WHAT TO PRODUCE:
Using the data below, return word for word every line from the one holding "- **[RAG Agent" down to the one holding "- Policy enforcement coordination". Leave pictures out.

SOURCE MATERIAL:
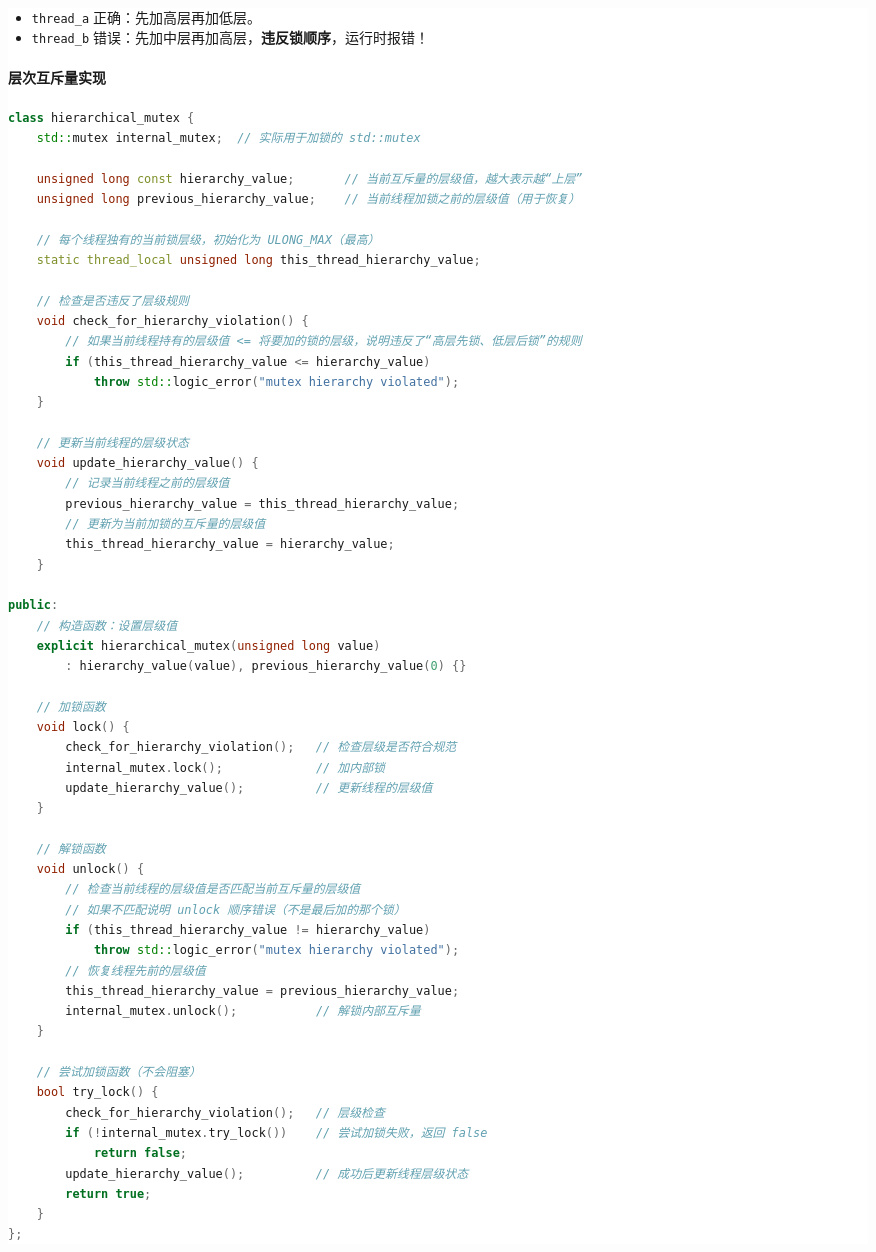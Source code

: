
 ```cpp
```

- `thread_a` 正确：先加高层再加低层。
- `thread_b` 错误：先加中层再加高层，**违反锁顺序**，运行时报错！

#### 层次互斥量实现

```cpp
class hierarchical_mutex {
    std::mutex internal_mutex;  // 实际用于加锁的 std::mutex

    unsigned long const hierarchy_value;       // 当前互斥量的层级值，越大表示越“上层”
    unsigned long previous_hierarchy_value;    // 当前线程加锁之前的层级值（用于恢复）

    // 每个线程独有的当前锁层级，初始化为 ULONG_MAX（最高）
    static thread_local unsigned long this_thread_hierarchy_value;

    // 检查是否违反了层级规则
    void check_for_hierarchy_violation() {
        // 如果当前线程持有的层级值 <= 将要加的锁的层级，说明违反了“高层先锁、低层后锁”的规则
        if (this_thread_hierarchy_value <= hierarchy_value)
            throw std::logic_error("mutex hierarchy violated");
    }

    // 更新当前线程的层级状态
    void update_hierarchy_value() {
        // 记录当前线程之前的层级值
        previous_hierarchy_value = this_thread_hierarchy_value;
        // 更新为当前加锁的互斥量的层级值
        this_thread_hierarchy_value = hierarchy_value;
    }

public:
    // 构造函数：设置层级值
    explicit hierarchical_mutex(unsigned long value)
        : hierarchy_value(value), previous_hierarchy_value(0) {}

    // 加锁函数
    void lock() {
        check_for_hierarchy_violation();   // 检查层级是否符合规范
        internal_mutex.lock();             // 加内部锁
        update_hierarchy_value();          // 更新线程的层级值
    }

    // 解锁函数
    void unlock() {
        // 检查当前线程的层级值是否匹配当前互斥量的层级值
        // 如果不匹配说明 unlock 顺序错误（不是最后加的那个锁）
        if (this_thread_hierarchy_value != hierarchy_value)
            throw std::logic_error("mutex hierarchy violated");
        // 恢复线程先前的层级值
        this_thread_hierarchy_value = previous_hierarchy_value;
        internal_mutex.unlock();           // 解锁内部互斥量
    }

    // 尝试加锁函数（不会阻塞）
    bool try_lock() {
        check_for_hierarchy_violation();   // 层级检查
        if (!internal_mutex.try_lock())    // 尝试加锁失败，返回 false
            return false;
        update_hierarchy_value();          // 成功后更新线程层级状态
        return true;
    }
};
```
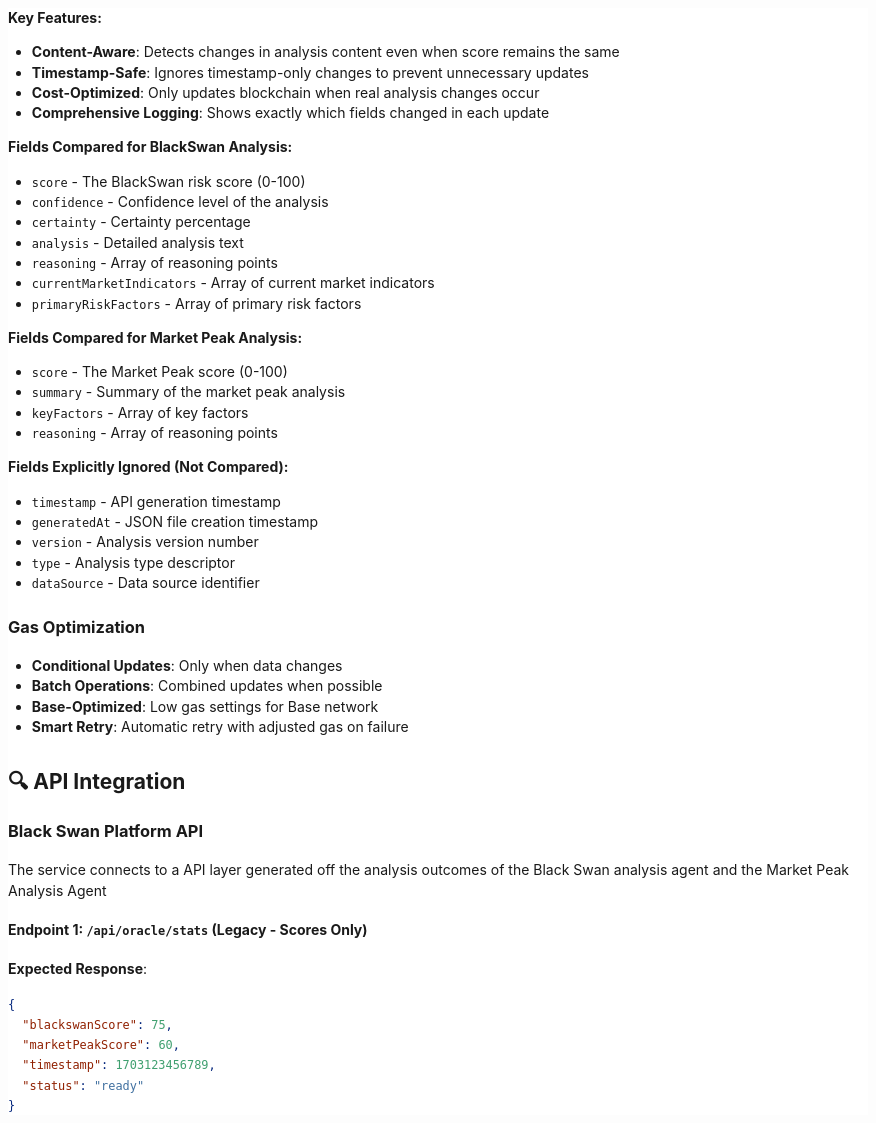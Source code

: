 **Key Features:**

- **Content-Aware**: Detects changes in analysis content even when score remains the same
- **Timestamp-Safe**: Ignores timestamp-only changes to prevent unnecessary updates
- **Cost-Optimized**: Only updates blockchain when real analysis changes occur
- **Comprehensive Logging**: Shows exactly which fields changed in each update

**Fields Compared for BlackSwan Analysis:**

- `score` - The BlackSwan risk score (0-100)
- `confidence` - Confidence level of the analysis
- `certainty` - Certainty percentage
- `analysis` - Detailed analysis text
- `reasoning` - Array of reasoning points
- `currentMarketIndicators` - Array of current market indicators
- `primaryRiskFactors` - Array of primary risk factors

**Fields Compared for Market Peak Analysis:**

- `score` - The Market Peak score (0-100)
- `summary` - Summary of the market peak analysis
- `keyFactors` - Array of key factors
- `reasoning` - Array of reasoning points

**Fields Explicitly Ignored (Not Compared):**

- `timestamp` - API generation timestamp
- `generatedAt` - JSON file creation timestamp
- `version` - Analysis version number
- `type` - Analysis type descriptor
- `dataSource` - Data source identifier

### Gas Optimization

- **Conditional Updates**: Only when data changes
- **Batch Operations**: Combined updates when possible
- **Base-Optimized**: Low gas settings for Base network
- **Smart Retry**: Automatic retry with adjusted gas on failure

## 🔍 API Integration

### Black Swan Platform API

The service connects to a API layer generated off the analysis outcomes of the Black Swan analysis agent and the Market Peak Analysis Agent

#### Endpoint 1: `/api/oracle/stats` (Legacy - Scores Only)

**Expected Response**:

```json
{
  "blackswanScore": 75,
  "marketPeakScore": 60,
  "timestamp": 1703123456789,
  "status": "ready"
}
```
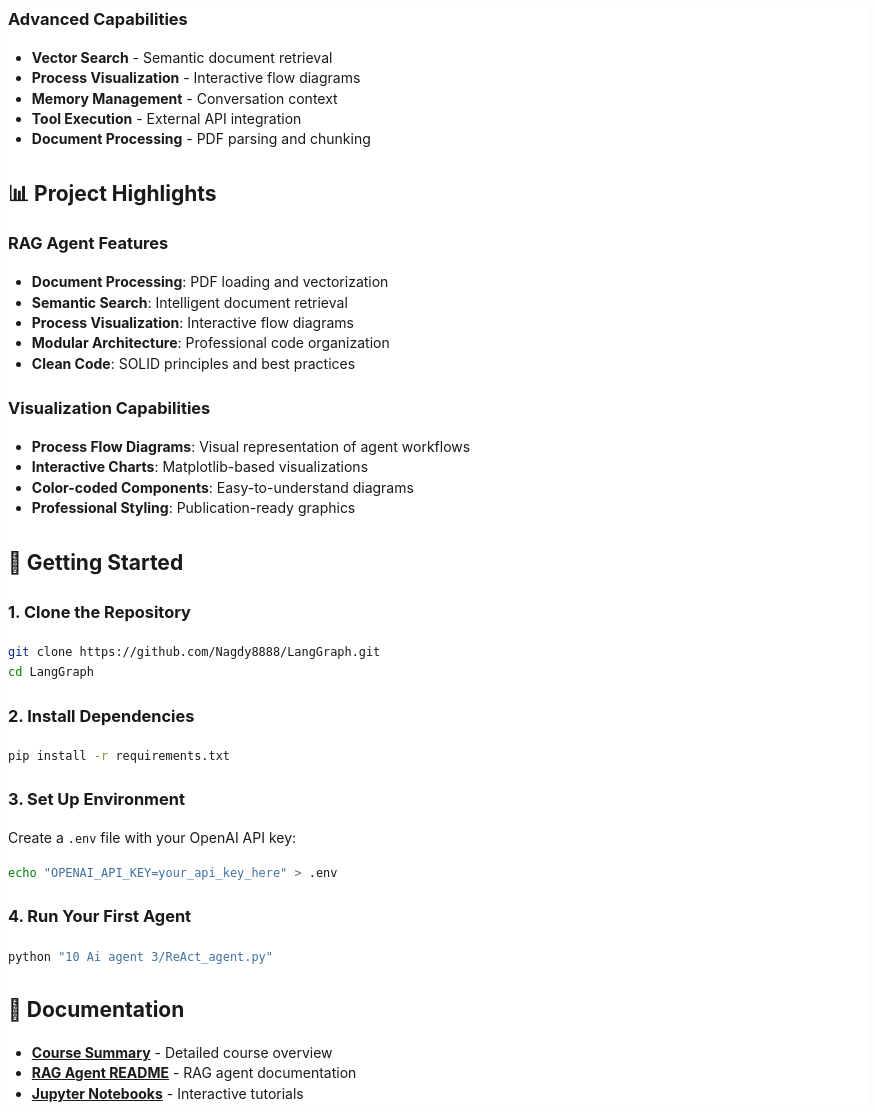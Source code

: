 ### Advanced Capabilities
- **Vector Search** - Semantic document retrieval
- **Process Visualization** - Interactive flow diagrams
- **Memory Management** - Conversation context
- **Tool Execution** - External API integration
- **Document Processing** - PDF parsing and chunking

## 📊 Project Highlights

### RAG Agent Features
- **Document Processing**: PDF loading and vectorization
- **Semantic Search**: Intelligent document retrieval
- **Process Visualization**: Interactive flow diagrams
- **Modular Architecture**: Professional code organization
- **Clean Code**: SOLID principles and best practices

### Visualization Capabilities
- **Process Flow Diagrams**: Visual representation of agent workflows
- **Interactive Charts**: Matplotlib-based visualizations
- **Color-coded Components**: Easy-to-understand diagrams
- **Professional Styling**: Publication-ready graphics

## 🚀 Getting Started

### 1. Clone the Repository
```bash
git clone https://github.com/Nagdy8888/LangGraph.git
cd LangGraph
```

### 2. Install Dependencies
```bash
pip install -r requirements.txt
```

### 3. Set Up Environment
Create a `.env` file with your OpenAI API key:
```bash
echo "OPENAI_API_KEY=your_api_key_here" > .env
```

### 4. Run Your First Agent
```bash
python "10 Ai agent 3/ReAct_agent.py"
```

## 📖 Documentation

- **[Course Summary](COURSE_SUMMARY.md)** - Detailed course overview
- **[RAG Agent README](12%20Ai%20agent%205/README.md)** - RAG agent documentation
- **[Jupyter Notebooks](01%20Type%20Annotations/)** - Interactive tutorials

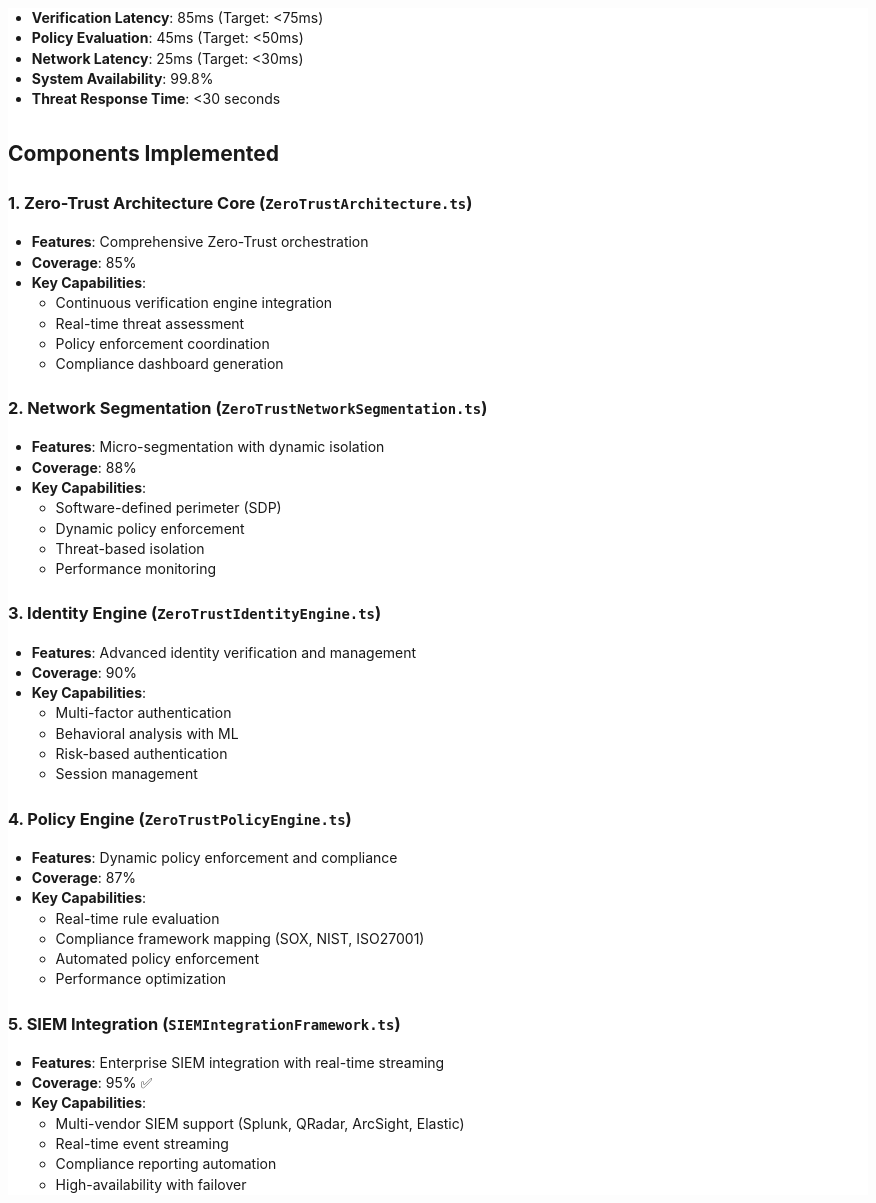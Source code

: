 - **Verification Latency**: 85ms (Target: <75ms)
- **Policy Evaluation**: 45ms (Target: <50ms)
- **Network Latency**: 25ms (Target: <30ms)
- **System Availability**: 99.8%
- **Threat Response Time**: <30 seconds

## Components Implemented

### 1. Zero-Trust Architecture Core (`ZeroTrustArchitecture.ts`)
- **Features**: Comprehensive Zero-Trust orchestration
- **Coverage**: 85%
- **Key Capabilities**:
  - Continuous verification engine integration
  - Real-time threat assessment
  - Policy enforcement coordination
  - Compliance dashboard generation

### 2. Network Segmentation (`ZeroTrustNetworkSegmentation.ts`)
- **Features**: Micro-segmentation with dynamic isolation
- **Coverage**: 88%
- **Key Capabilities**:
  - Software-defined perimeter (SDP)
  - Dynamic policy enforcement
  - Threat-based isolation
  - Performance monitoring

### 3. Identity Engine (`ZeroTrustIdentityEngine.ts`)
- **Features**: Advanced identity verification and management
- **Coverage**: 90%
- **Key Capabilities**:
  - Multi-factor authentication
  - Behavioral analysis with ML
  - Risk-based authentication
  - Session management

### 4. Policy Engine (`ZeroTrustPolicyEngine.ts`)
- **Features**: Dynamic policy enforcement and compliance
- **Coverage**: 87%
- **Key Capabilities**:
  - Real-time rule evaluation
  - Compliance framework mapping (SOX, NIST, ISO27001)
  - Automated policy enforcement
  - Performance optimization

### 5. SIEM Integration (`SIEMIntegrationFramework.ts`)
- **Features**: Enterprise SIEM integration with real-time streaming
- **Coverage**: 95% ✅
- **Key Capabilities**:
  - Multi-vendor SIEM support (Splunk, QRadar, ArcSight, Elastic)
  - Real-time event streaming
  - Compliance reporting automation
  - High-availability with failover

SOLUTION TO THIS PROBLEM:
- **[RAG Agent README](12%20Ai%20agent%205/README.md)** - RAG agent documentation
- **[Jupyter Notebooks](01%20Type%20Annotations/)** - Interactive tutorials

Source code

: - **Verification Latency**: 85ms (Target: <75ms)
- **Policy Evaluation**: 45ms (Target: <50ms)
- **Network Latency**: 25ms (Target: <30ms)
- **System Availability**: 99.8%
- **Threat Response Time**: <30 seconds

## Components Implemented

### 1. Zero-Trust Architecture Core (`ZeroTrustArchitecture.ts`)
- **Features**: Comprehensive Zero-Trust orchestration
- **Coverage**: 85%
- **Key Capabilities**:
  - Continuous verification engine integration
  - Real-time threat assessment
  - Policy enforcement coordination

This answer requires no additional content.